Finding methods by example
But the coolest and most unusual thing about the Method Finder is using it to find methods by example. In other words, you feed the input and output objects to the method finder, and it magically looks up all of the methods which will satisfy the transformation. For example, enter:
3. 4. 7
into the top left pane of the method finder, and hit return. (3 and 4 are the inputs, the last item 7 is the output.) It will figure out that the "+" message satisfies this (because 3 + 4 -> 7), and it also finds a couple of other methods.
Let's say you want to find out what method returns the last element of a collection. Simply enter an example collection, a period, and then the expected answer (which would be the last item), like this:
#('one' 'two' 'three'). 'three'
The Method Finder shows these results:
#('one' 'two' 'three') last –> 'three'
#('one' 'two' 'three') median –> 'three'
#('one' 'two' 'three') third –> 'three'
This means that the #last message will work, and so will the #median and #third messages. (We can confirm this by entering #('one' 'two' 'three') last into a Workspace, highlighting it and doing a 'print it', and it will indeed return 'three'.)
Anyway, the #last message sounds like the one we want. It also makes sense that it found #third. #median might be a surprise, but apparently it found that one by sorting the elements in the collection (alphabetically) and taking the middle element.
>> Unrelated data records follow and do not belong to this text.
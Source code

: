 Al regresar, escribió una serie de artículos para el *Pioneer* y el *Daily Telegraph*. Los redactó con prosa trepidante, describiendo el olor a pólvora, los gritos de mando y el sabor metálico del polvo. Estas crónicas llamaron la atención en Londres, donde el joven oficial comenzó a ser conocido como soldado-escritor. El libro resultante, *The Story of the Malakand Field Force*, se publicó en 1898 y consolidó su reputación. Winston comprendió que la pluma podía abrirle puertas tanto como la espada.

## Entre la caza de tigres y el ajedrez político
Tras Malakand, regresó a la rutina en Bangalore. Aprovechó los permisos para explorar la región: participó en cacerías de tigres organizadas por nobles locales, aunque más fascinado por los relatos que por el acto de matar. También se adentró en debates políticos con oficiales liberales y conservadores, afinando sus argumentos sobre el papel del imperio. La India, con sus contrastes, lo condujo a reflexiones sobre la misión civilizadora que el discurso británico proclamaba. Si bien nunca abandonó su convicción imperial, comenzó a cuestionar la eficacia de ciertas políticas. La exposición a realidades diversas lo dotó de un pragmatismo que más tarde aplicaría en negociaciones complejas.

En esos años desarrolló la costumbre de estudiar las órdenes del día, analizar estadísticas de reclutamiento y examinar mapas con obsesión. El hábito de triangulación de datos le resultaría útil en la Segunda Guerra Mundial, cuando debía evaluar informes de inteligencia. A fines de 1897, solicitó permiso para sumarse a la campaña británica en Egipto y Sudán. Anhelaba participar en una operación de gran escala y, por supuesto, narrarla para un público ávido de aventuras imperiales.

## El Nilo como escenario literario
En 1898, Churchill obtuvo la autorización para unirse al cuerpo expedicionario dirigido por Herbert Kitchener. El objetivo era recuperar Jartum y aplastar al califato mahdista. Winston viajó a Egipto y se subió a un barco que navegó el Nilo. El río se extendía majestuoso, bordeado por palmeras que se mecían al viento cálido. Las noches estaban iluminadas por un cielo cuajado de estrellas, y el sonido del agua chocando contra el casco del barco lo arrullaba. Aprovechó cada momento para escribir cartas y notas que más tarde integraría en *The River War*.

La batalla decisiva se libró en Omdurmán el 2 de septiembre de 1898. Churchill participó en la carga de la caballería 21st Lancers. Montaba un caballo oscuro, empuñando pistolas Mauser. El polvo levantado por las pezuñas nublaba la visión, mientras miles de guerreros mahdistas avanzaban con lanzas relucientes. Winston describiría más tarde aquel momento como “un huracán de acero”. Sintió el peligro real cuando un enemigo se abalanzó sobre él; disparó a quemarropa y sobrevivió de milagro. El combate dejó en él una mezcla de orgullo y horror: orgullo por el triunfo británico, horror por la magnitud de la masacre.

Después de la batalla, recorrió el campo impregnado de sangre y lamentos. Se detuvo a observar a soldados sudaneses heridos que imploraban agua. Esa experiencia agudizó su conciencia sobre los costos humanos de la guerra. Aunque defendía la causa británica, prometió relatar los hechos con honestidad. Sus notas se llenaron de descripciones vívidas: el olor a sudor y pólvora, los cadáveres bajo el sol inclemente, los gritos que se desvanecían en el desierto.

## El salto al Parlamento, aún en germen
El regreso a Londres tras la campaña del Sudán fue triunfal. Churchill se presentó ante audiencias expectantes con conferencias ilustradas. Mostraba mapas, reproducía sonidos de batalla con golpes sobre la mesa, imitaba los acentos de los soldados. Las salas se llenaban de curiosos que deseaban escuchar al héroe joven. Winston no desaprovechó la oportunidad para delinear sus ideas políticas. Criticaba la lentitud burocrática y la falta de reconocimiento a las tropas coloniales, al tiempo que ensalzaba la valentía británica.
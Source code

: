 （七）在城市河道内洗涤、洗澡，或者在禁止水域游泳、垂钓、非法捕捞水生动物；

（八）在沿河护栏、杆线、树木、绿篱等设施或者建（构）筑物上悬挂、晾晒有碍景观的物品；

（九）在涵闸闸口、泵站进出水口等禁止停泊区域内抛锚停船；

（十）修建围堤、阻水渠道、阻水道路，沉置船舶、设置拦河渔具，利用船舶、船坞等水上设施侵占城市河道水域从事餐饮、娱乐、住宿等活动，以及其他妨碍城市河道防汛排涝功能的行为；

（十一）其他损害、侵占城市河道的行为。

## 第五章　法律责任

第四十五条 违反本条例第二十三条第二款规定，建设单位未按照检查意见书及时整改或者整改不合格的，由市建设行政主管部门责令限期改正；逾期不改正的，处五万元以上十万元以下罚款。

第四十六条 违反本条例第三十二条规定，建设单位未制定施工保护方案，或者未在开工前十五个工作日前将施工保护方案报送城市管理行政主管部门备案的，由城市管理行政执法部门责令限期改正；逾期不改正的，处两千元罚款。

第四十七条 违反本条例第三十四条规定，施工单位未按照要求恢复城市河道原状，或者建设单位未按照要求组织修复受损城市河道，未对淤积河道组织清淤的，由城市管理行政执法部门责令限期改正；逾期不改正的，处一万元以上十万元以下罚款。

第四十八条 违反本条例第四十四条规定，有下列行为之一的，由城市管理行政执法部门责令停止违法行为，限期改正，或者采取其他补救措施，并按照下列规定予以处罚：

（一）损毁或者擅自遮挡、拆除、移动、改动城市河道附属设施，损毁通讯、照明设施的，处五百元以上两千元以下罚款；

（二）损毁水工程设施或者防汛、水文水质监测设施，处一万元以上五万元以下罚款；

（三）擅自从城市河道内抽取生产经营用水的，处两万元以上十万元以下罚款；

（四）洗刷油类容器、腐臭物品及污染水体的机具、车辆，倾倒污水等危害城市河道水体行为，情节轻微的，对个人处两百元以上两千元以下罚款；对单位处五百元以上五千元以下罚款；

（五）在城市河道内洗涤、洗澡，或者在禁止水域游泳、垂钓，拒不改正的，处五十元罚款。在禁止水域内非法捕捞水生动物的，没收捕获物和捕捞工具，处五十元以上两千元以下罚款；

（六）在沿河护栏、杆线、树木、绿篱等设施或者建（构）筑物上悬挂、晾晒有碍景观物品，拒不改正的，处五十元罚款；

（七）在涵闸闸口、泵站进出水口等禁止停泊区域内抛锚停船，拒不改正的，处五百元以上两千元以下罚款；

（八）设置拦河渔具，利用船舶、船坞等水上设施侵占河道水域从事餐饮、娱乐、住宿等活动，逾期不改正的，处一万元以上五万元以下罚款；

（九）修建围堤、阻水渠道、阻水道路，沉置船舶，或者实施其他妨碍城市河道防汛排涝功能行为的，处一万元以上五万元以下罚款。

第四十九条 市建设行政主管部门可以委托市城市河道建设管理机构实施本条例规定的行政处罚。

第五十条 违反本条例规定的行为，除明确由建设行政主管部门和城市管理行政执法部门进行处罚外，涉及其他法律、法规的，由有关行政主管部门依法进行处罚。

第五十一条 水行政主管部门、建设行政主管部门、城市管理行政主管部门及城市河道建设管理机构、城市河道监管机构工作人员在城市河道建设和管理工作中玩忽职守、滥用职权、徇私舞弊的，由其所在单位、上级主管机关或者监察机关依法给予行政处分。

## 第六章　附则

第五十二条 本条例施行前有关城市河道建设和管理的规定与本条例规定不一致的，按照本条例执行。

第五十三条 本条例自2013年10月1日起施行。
Here are some other examples to type into the method finder, to get a feel for its possibilities:
'abc'. 'def'. 'abcdef' "How do I concatenate two strings?"
Answer: With #, 'abc','def','abcdef'
' trim my spaces '. 'trim my spaces' "How do I trim spaces from a string?"
Answer: With #withBlanksCondensed or #withBlanksTrimmed ' trim my spaces ' withBlanksTrimmed.
4@4. 2@2 corner: 6@6. true "How do I determine if a point is inside a rectangle?"
(1 to: 10). [:x | x isPrime]. #(2 3 5 7) "How do I filter the interval 1 to: 10 by primes?"
The SqueakNews monthly e-zine includes an essay on the method finder (in the July 2001 issue) by Ted Kaehler. It goes into some detail on how the Method Finder was conceived and implemented.